ASSIGNMENT:
Print the range of lines that opens with the line containing "3. Create your projects." and closes with the last line of the listing. Include both ends; print nothing more.
[Start of Attachment]
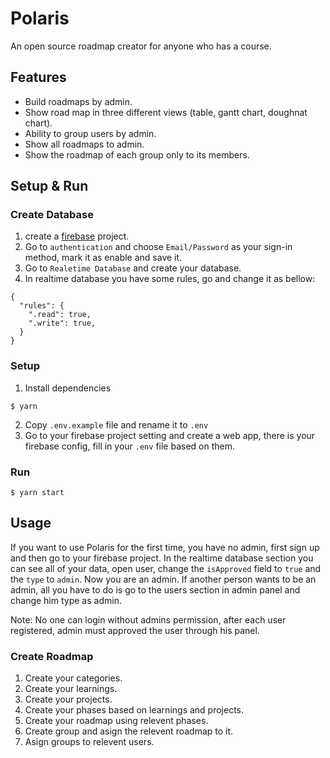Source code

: # Polaris
An open source roadmap creator for anyone who has a course.

## Features
- Build roadmaps by admin.
- Show road map in three different views (table, gantt chart, doughnat chart).
- Ability to group users by admin.
- Show all roadmaps to admin.
- Show the roadmap of each group only to its members.

## Setup & Run
### Create Database

1. create a [firebase](https://firebase.google.com/) project.
2. Go to `authentication` and choose `Email/Password` as your sign-in method, mark it as enable and save it.
3. Go to `Realetime Database` and create your database.
4. In realtime database you have some rules, go and change it as bellow:
```
{
  "rules": {
    ".read": true,
    ".write": true,
  }
}
```
### Setup
1. Install dependencies
  ```shell
  $ yarn
  ```
2. Copy `.env.example` file and rename it to `.env`
3. Go to your firebase project setting and create a web app, there is your firebase config, fill in your `.env` file based on them.

### Run
```shell
$ yarn start
```

## Usage
If you want to use Polaris for the first time, you have no admin, first sign up and then go to your firebase project. In the realtime database section you can see all of your data, open user, change the `isApproved` field to `true` and the `type` to `admin`. Now you are an admin. If another person wants to be an admin, all you have to do is go to the users section in admin panel and change him type as admin.

Note: No one can login without admins permission, after each user registered, admin must approved the user through his panel.

### Create Roadmap
1. Create your categories.
2. Create your learnings.
3. Create your projects.
4. Create your phases based on learnings and projects.
5. Create your roadmap using relevent phases.
6. Create group and asign the relevent roadmap to it.
7. Asign groups to relevent users.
[End of Attachment]
EXERCISE SOLUTION:
3. Create your projects.
4. Create your phases based on learnings and projects.
5. Create your roadmap using relevent phases.
6. Create group and asign the relevent roadmap to it.
7. Asign groups to relevent users.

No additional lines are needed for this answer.